Alvarado believes the private sector needs a push from philanthropy because the transition is moving far too slowly. Philanthropy neither can nor should pay for the energy transition, for installing the necessary infrastructure or for developing the necessary technologies. But it can push the right buttons to get those things moving. He cited examples like funding research and data, training for locals, or advocacy campaigns to change opinions or policies. Strategies could also involve seed capital for startups and first-loss positions in investments. And Alvarado stressed that the solutions need to involve communities.

Those not convinced could also listen to someone who’s trying to prevent his own home from disappearing: Avinash Persaud, a Barbados-born former London banker who is now special envoy on investment and financial services for the climate-threatened island nation, serving alongside prime minister and climate star Mia Mottley

“If you focus only on grants, only on people transferring money to you, you’re never gonna get the scale we need to save the planet," Persaud told Bloomberg earlier this year. He later added: "Eighty-one percent of all climate mitigation and green transformation stuff is financed by the private sector in rich countries, but only 14% in poor countries. So we've got to change that equation."

Wealthy governments, incidentally, are also falling short. Rich nations promised more than a decade ago to provide $100 billion a year in climate finance support starting in 2020, but will hit that mark for just the first time this year, and only by counting loans and reducing other aid, charges a recent report from Oxfam International.

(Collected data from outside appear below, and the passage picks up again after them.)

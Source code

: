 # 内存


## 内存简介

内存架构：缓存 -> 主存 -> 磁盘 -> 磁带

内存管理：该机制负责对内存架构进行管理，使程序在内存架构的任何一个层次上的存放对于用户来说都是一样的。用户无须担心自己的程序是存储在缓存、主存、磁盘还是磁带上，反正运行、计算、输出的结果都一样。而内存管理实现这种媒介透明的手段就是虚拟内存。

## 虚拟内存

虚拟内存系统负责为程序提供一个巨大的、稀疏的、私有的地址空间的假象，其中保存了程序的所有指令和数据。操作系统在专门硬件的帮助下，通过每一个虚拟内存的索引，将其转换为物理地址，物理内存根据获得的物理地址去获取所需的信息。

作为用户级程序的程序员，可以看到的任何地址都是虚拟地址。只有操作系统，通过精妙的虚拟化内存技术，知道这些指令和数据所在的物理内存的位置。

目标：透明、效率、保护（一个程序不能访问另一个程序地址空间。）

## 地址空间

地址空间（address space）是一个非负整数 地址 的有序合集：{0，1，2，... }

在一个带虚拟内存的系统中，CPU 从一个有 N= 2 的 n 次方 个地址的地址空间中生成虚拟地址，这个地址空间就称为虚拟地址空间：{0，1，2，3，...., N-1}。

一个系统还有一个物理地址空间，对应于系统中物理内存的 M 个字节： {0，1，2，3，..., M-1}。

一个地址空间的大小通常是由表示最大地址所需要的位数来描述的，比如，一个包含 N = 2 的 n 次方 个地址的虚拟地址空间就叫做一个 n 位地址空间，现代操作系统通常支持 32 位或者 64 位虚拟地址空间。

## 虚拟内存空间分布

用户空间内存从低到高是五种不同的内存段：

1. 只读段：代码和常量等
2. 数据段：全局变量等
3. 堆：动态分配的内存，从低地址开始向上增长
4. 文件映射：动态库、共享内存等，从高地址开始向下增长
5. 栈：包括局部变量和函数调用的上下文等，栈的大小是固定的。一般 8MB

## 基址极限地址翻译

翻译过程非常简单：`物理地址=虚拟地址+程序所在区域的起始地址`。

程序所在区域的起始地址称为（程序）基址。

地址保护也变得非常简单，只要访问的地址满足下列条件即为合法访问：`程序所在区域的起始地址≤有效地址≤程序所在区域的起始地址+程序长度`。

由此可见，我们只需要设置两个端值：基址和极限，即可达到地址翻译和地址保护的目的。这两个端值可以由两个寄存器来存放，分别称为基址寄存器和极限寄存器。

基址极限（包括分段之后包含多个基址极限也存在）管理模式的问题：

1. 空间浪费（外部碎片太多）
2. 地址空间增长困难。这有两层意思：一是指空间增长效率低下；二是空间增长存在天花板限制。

Of course, the details count. How exactly private wealth is mobilized could determine whether those trillions in investments empower the communities where they land, or instead exploit them. GAEA and its philanthropy-backed models are among those tasked with getting that balance right. And it’s worth emphasizing that the track record of such efforts is, to put it mildly, awful. Yet GAEA’s list of partners makes it clear that a lot of major funders see this as a table worth sitting at. We’ll see whether they can ensure everyone gets a seat.